Paris rotamızda bugün Louis Vuitton’un 160 yıllık yaratıcılığını, geçmişten günümüze gelene kadar ortaya çıkan yaratıcı işleri, deri işçiliğini, sanatçı işbirliklerini kutladığı ve gözler önüne serdiği sergisi LV Dream var.

Sabah 11.00’de önünde dev Yayoi Kusama heykelinin olduğu Seine nehri kıyısındaki binaya varıyoruz. QR kodlarımızı okutup sergiye giriş yaptığımız anda ilk sürprizle karşılaşıyoruz. Serginin ilk bölümü Louis Vuitton: As Seen By ‘da bizi Refik Anadol’un eseri karşılıyor. Yan Pei Ming, Mister Cartoon, Alex Katz ve Refik Anadol, Louis Vuitton’un portrelerine hayat veriyorlar.
Odalar arasında ilerlerken Louis Vuitton; sanatı, dizaynı ve zanaati ustalıkla uyguladığını gözler önüne seriyor. 2015 yılında Rijksmuseum işbirliğiyle Vermeer’in Milkmaid tablosunu Amsterdam’dan Japonya’ya taşımak için tasarlanan trunkı da görebiliyorsunuz, 1890 yılında fotoğrafçı Paul Nadar için yapılan Stokowski Sekreter masasını da…

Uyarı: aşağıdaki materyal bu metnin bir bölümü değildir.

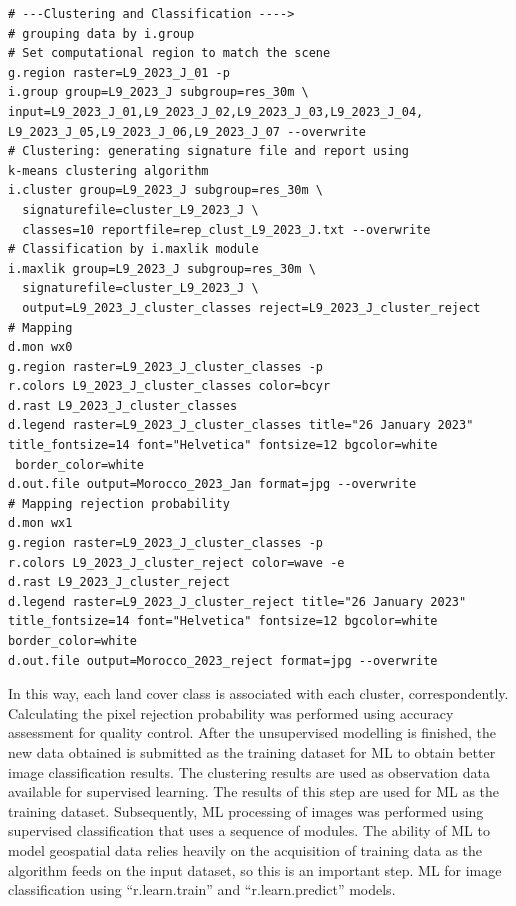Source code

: \documentclass[geomatics,article,submit,pdftex,moreauthors]{Definitions/mdpi}
\begin{document}
\begin{footnotesize}
\begin{verbatim}
# ---Clustering and Classification ---->
# grouping data by i.group
# Set computational region to match the scene
g.region raster=L9_2023_J_01 -p
i.group group=L9_2023_J subgroup=res_30m \
input=L9_2023_J_01,L9_2023_J_02,L9_2023_J_03,L9_2023_J_04,
L9_2023_J_05,L9_2023_J_06,L9_2023_J_07 --overwrite
# Clustering: generating signature file and report using 
k-means clustering algorithm
i.cluster group=L9_2023_J subgroup=res_30m \
  signaturefile=cluster_L9_2023_J \
  classes=10 reportfile=rep_clust_L9_2023_J.txt --overwrite
# Classification by i.maxlik module
i.maxlik group=L9_2023_J subgroup=res_30m \
  signaturefile=cluster_L9_2023_J \
  output=L9_2023_J_cluster_classes reject=L9_2023_J_cluster_reject 
# Mapping
d.mon wx0
g.region raster=L9_2023_J_cluster_classes -p
r.colors L9_2023_J_cluster_classes color=bcyr
d.rast L9_2023_J_cluster_classes
d.legend raster=L9_2023_J_cluster_classes title="26 January 2023" 
title_fontsize=14 font="Helvetica" fontsize=12 bgcolor=white
 border_color=white
d.out.file output=Morocco_2023_Jan format=jpg --overwrite
# Mapping rejection probability
d.mon wx1
g.region raster=L9_2023_J_cluster_classes -p
r.colors L9_2023_J_cluster_reject color=wave -e
d.rast L9_2023_J_cluster_reject
d.legend raster=L9_2023_J_cluster_reject title="26 January 2023" 
title_fontsize=14 font="Helvetica" fontsize=12 bgcolor=white 
border_color=white
d.out.file output=Morocco_2023_reject format=jpg --overwrite
\end{verbatim}
\end{footnotesize}

In this way, each land cover class is associated with each cluster, correspondently. Calculating the pixel rejection probability was performed using accuracy assessment for quality control. After the unsupervised modelling is finished, the new data obtained is submitted as the training dataset for ML to obtain better image classification results. The clustering results are used as observation data available for supervised learning. The results of this step are used for ML as the training dataset. Subsequently, ML processing of images was performed using supervised classification that uses a sequence of modules. The ability of ML to model geospatial data relies heavily on the acquisition of training data as the algorithm feeds on the input dataset, so this is an important step. ML for image classification using “r.learn.train” and “r.learn.predict” models.
\end{document}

Bir başka odada monogam şekilli podyumlarda, Monogram’ı tekrar yorumlayan yaratıcı isimlerin çalışmalarını görüyoruz. Karl Lagerfeld’in Punching Bag’i, Cindy Sherman’s Studio Trunk’ı, Frank Ghery’nin Twisted Box’ı , ve Christian Louboutin’in Shopping Bag’i ve çok daha fazlasını görmek mümkün.

Leather Goods in Fashion bölümü Takashi Murakami ve Yayoi Kusama’ya adanmış, pop-art tasarımlarını yakından görüyoruz. Bags as Blank Canvas bölümünde ise Capucines çantanın (adını Louis Vuitton’ın Paris’te açıldığı ilk caddenin isminden alıyor) 18 farklı sanatçının elinde birer sanat eserine dönüştüğünü görüyoruz, aralarında Jeff Koons ve Stephen Sprouse da var.

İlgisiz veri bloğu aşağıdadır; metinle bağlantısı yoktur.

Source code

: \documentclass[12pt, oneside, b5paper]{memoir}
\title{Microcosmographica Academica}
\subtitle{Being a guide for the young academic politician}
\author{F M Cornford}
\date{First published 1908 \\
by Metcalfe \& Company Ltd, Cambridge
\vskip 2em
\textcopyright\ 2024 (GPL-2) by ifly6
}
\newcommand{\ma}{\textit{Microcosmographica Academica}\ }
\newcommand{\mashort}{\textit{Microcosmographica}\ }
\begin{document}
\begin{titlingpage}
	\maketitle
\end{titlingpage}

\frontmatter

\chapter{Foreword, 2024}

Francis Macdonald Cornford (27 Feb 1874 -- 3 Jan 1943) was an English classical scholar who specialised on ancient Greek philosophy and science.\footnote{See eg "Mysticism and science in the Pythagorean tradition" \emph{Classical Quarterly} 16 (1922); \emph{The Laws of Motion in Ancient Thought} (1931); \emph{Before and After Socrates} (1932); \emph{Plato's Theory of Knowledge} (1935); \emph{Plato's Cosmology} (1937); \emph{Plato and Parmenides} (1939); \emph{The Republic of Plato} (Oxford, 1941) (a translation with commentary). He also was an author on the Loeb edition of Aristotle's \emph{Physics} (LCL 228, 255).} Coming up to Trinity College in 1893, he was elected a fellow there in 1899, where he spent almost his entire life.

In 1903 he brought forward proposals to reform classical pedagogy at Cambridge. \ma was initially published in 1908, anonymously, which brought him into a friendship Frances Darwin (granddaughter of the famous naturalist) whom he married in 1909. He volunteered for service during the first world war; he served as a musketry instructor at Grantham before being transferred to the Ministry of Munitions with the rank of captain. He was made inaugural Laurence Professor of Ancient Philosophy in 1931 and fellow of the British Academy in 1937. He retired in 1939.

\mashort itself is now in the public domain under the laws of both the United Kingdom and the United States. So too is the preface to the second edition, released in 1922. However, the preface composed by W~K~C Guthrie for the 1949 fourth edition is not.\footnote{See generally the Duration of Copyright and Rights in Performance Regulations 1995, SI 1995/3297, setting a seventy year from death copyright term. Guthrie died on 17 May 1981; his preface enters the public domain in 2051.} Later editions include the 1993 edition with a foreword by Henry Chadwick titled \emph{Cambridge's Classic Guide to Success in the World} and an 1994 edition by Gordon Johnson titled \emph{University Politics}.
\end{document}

Art Meets Fashion bölümünde ise Louis Vuitton’un tüm artistik direktörlerinin runway koleksiyonlarından seçilmiş özel parçaları görüyoruz. Bu sergiye görkemli bir son olarak çıkışta Louis Vuitton ilk cafesini ve artisan çikolatacısını şef Maxime Frederic danışmanlığında açmış. El yapımı Monogram bonbonlar, Damien şekilli kare çikolatalar ve çok daha fazlası bu pop-up Chocolatier’de satışta. Devam ettiğimizde ise sergiye özel olarak hazırlanan bir mağazada buluyoruz kendimizi. Louis Vuitton saksılık da var, 70000 euroluk langırt masası da… Hatta monogram metal pipet seti bile gördü bu gözler, o yüzden zirvede bırakıyorum. Sonuç olarak LV dream sergisi, geçmişten günümüze Louis vuitton’un 160 yıldır sanatla, zanaatle içine yolculuğunu anlatıyor, bunu yaparken de bizi etkilemeyi, şaşırtmayı başarıyor.
Sergi 15 Kasım’a kadar devam ediyor. Ücretsiz olarak gezilebiliyor ama öncesinde lvdream.com websitesinden rezervasyon yaptırmak gerekiyor.